__Action item__
Reproduce the records below in full and without edits, omitting images.

• • • • • • •

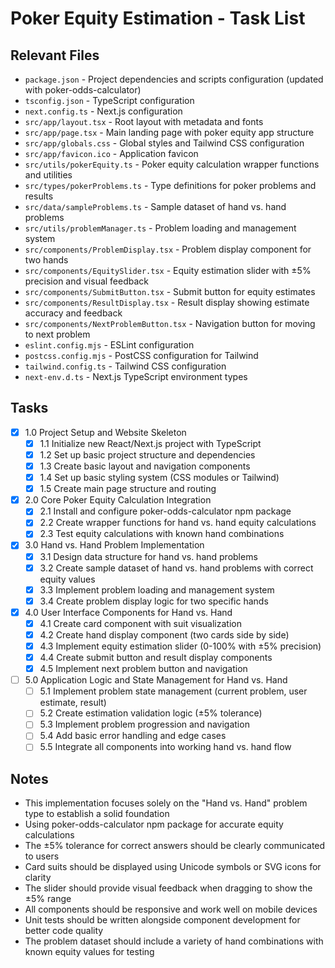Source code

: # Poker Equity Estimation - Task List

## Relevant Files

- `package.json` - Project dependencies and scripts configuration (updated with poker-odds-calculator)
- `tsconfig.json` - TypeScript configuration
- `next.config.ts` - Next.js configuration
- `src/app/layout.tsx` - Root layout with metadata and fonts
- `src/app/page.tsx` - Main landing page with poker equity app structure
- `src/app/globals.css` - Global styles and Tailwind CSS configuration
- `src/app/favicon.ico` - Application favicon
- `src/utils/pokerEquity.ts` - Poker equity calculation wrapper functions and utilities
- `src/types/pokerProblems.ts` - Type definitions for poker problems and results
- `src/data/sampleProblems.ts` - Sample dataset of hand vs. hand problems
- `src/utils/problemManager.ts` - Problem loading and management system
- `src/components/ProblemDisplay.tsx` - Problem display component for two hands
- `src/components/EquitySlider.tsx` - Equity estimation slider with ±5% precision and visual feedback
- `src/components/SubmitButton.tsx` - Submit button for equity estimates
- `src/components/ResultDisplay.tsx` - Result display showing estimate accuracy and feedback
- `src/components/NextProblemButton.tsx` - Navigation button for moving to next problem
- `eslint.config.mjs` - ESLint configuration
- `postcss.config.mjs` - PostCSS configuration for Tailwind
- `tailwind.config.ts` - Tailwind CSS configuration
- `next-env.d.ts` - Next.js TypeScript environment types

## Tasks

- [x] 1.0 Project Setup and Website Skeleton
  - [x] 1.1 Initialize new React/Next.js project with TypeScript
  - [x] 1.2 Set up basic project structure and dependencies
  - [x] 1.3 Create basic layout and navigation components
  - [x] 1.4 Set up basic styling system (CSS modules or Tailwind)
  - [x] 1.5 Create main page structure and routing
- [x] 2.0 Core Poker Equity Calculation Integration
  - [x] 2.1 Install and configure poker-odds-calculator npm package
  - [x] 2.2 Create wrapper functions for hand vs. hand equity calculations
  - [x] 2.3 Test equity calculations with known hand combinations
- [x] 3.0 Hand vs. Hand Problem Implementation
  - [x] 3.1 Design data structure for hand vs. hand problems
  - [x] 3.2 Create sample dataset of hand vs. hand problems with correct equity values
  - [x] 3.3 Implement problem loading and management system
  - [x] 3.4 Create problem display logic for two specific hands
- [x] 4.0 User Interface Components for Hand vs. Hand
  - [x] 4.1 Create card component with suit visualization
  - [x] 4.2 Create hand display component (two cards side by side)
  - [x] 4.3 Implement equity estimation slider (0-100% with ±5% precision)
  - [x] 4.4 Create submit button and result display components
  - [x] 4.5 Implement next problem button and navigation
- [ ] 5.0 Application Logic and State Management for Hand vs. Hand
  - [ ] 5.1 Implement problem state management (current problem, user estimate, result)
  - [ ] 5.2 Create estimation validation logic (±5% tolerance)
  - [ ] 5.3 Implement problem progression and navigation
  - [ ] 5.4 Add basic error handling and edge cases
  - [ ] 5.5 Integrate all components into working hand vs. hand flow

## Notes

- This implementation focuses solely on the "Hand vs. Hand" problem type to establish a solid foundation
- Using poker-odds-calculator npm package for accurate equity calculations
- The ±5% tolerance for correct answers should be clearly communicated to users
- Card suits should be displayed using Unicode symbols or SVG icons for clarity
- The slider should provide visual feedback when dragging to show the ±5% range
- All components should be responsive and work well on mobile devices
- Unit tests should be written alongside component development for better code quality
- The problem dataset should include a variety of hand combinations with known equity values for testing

• • • • • • •

__Answer box__
Source code

: # Poker Equity Estimation - Task List

## Relevant Files

- `package.json` - Project dependencies and scripts configuration (updated with poker-odds-calculator)
- `tsconfig.json` - TypeScript configuration
- `next.config.ts` - Next.js configuration
- `src/app/layout.tsx` - Root layout with metadata and fonts
- `src/app/page.tsx` - Main landing page with poker equity app structure
- `src/app/globals.css` - Global styles and Tailwind CSS configuration
- `src/app/favicon.ico` - Application favicon
- `src/utils/pokerEquity.ts` - Poker equity calculation wrapper functions and utilities
- `src/types/pokerProblems.ts` - Type definitions for poker problems and results
- `src/data/sampleProblems.ts` - Sample dataset of hand vs. hand problems
- `src/utils/problemManager.ts` - Problem loading and management system
- `src/components/ProblemDisplay.tsx` - Problem display component for two hands
- `src/components/EquitySlider.tsx` - Equity estimation slider with ±5% precision and visual feedback
- `src/components/SubmitButton.tsx` - Submit button for equity estimates
- `src/components/ResultDisplay.tsx` - Result display showing estimate accuracy and feedback
- `src/components/NextProblemButton.tsx` - Navigation button for moving to next problem
- `eslint.config.mjs` - ESLint configuration
- `postcss.config.mjs` - PostCSS configuration for Tailwind
- `tailwind.config.ts` - Tailwind CSS configuration
- `next-env.d.ts` - Next.js TypeScript environment types

## Tasks

- [x] 1.0 Project Setup and Website Skeleton
  - [x] 1.1 Initialize new React/Next.js project with TypeScript
  - [x] 1.2 Set up basic project structure and dependencies
  - [x] 1.3 Create basic layout and navigation components
  - [x] 1.4 Set up basic styling system (CSS modules or Tailwind)
  - [x] 1.5 Create main page structure and routing
- [x] 2.0 Core Poker Equity Calculation Integration
  - [x] 2.1 Install and configure poker-odds-calculator npm package
  - [x] 2.2 Create wrapper functions for hand vs. hand equity calculations
  - [x] 2.3 Test equity calculations with known hand combinations
- [x] 3.0 Hand vs. Hand Problem Implementation
  - [x] 3.1 Design data structure for hand vs. hand problems
  - [x] 3.2 Create sample dataset of hand vs. hand problems with correct equity values
  - [x] 3.3 Implement problem loading and management system
  - [x] 3.4 Create problem display logic for two specific hands
- [x] 4.0 User Interface Components for Hand vs. Hand
  - [x] 4.1 Create card component with suit visualization
  - [x] 4.2 Create hand display component (two cards side by side)
  - [x] 4.3 Implement equity estimation slider (0-100% with ±5% precision)
  - [x] 4.4 Create submit button and result display components
  - [x] 4.5 Implement next problem button and navigation
- [ ] 5.0 Application Logic and State Management for Hand vs. Hand
  - [ ] 5.1 Implement problem state management (current problem, user estimate, result)
  - [ ] 5.2 Create estimation validation logic (±5% tolerance)
  - [ ] 5.3 Implement problem progression and navigation
  - [ ] 5.4 Add basic error handling and edge cases
  - [ ] 5.5 Integrate all components into working hand vs. hand flow

## Notes

- This implementation focuses solely on the "Hand vs. Hand" problem type to establish a solid foundation
- Using poker-odds-calculator npm package for accurate equity calculations
- The ±5% tolerance for correct answers should be clearly communicated to users
- Card suits should be displayed using Unicode symbols or SVG icons for clarity
- The slider should provide visual feedback when dragging to show the ±5% range
- All components should be responsive and work well on mobile devices
- Unit tests should be written alongside component development for better code quality
- The problem dataset should include a variety of hand combinations with known equity values for testing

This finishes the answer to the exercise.